TASK INPUT:
* * * * * * *

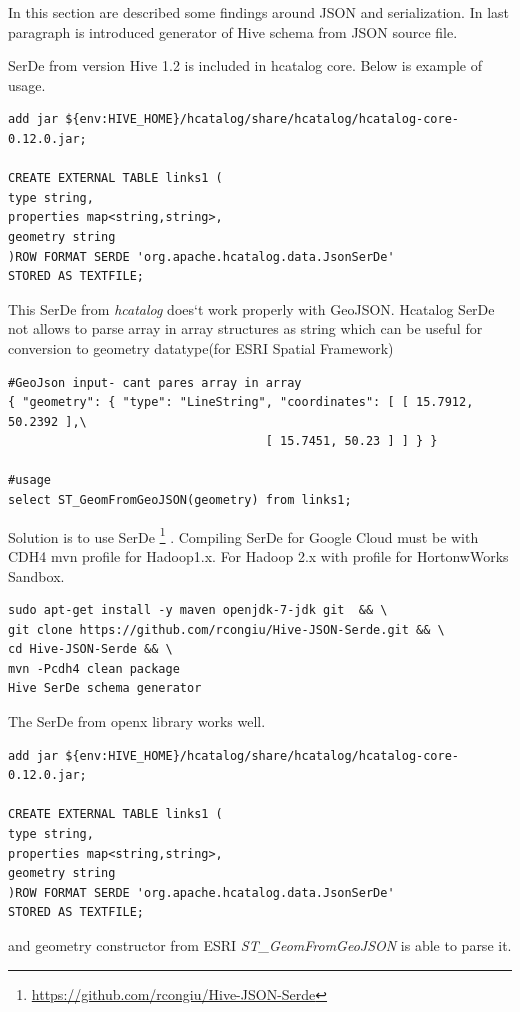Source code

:\documentclass[a4paper,12pt,oneside]{report}
\begin{document}
In this section are described some findings around JSON and serialization. In
last paragraph is introduced generator of Hive schema from JSON source file.

SerDe from version Hive 1.2 is included in hcatalog core. Below is example of
usage.
		\begin{footnotesize}
			\begin{lstlisting}[style=python]
add jar ${env:HIVE_HOME}/hcatalog/share/hcatalog/hcatalog-core-0.12.0.jar;

CREATE EXTERNAL TABLE links1 (
type string,
properties map<string,string>,
geometry string
)ROW FORMAT SERDE 'org.apache.hcatalog.data.JsonSerDe'
STORED AS TEXTFILE;
			\end{lstlisting}
		\end{footnotesize}

This SerDe from \textit{hcatalog} does`t work properly with GeoJSON. Hcatalog
SerDe not allows to parse array in array structures as string which can be
useful for conversion to geometry  datatype(for ESRI Spatial Framework)
		\begin{footnotesize}
			\begin{lstlisting}[style=python]
#GeoJson input- cant pares array in array
{ "geometry": { "type": "LineString", "coordinates": [ [ 15.7912, 50.2392 ],\
 				                	[ 15.7451, 50.23 ] ] } }

#usage
select ST_GeomFromGeoJSON(geometry) from links1;
			\end{lstlisting}
		\end{footnotesize}

Solution is to use SerDe
\footnote{\url{https://github.com/rcongiu/Hive-JSON-Serde}} . Compiling SerDe
for Google Cloud must be with CDH4 mvn profile for Hadoop1.x. For Hadoop 2.x
with profile for HortonwWorks Sandbox.
		\begin{footnotesize}
			\begin{lstlisting}[style=python]
sudo apt-get install -y maven openjdk-7-jdk git  && \
git clone https://github.com/rcongiu/Hive-JSON-Serde.git && \
cd Hive-JSON-Serde && \
mvn -Pcdh4 clean package
Hive SerDe schema generator
			\end{lstlisting}
		\end{footnotesize}

The SerDe from openx library works well.
\begin{footnotesize}
			\begin{lstlisting}[style=python]
add jar ${env:HIVE_HOME}/hcatalog/share/hcatalog/hcatalog-core-0.12.0.jar;

CREATE EXTERNAL TABLE links1 (
type string,
properties map<string,string>,
geometry string
)ROW FORMAT SERDE 'org.apache.hcatalog.data.JsonSerDe'
STORED AS TEXTFILE;
			\end{lstlisting}
\end{footnotesize}
and geometry constructor from ESRI \textit{ST\_GeomFromGeoJSON} is able to parse it.
\end{document}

* * * * * * *

TASK DETAILS: Set down the line that contains "#GeoJson input- cant pares array in array" exactly. Do the same for each later line of the data, through the end, and add nothing.

ANSWER TO THE PROBLEM:
#GeoJson input- cant pares array in array
{ "geometry": { "type": "LineString", "coordinates": [ [ 15.7912, 50.2392 ],\
 				                	[ 15.7451, 50.23 ] ] } }

#usage
select ST_GeomFromGeoJSON(geometry) from links1;
			\end{lstlisting}
		\end{footnotesize}

Solution is to use SerDe
\footnote{\url{https://github.com/rcongiu/Hive-JSON-Serde}} . Compiling SerDe
for Google Cloud must be with CDH4 mvn profile for Hadoop1.x. For Hadoop 2.x
with profile for HortonwWorks Sandbox.
		\begin{footnotesize}
			\begin{lstlisting}[style=python]
sudo apt-get install -y maven openjdk-7-jdk git  && \
git clone https://github.com/rcongiu/Hive-JSON-Serde.git && \
cd Hive-JSON-Serde && \
mvn -Pcdh4 clean package
Hive SerDe schema generator
			\end{lstlisting}
		\end{footnotesize}

The SerDe from openx library works well.
\begin{footnotesize}
			\begin{lstlisting}[style=python]
add jar ${env:HIVE_HOME}/hcatalog/share/hcatalog/hcatalog-core-0.12.0.jar;

CREATE EXTERNAL TABLE links1 (
type string,
properties map<string,string>,
geometry string
)ROW FORMAT SERDE 'org.apache.hcatalog.data.JsonSerDe'
STORED AS TEXTFILE;
			\end{lstlisting}
\end{footnotesize}
and geometry constructor from ESRI \textit{ST\_GeomFromGeoJSON} is able to parse it.
\end{document}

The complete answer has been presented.